-- THE PROBLEM --
A precise repetition of every line below is the required answer.

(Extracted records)
════════════════

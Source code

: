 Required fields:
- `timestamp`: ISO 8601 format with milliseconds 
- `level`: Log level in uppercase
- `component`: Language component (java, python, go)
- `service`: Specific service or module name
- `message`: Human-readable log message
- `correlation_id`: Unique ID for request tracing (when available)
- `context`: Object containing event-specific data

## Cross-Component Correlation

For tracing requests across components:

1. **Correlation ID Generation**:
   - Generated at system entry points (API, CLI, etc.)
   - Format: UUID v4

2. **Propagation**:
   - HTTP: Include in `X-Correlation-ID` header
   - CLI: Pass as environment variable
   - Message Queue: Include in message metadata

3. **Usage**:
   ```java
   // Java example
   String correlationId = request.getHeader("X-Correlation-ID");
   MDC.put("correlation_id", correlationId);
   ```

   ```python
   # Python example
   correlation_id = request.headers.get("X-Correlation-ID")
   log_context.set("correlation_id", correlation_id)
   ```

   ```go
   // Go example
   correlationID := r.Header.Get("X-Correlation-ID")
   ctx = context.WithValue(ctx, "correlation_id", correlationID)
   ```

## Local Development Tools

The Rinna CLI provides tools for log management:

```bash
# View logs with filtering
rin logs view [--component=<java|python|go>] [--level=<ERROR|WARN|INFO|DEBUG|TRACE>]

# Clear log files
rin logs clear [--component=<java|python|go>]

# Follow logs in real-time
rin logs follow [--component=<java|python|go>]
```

════════════════

-- SOLUTION FOR THIS EXERCISE --
Source code

: Required fields:
- `timestamp`: ISO 8601 format with milliseconds 
- `level`: Log level in uppercase
- `component`: Language component (java, python, go)
- `service`: Specific service or module name
- `message`: Human-readable log message
- `correlation_id`: Unique ID for request tracing (when available)
- `context`: Object containing event-specific data

## Cross-Component Correlation

For tracing requests across components:

1. **Correlation ID Generation**:
   - Generated at system entry points (API, CLI, etc.)
   - Format: UUID v4

2. **Propagation**:
   - HTTP: Include in `X-Correlation-ID` header
   - CLI: Pass as environment variable
   - Message Queue: Include in message metadata

3. **Usage**:
   ```java
   // Java example
   String correlationId = request.getHeader("X-Correlation-ID");
   MDC.put("correlation_id", correlationId);
   ```

   ```python
   # Python example
   correlation_id = request.headers.get("X-Correlation-ID")
   log_context.set("correlation_id", correlation_id)
   ```

   ```go
   // Go example
   correlationID := r.Header.Get("X-Correlation-ID")
   ctx = context.WithValue(ctx, "correlation_id", correlationID)
   ```

## Local Development Tools

The Rinna CLI provides tools for log management:

```bash
# View logs with filtering
rin logs view [--component=<java|python|go>] [--level=<ERROR|WARN|INFO|DEBUG|TRACE>]

# Clear log files
rin logs clear [--component=<java|python|go>]

# Follow logs in real-time
rin logs follow [--component=<java|python|go>]
```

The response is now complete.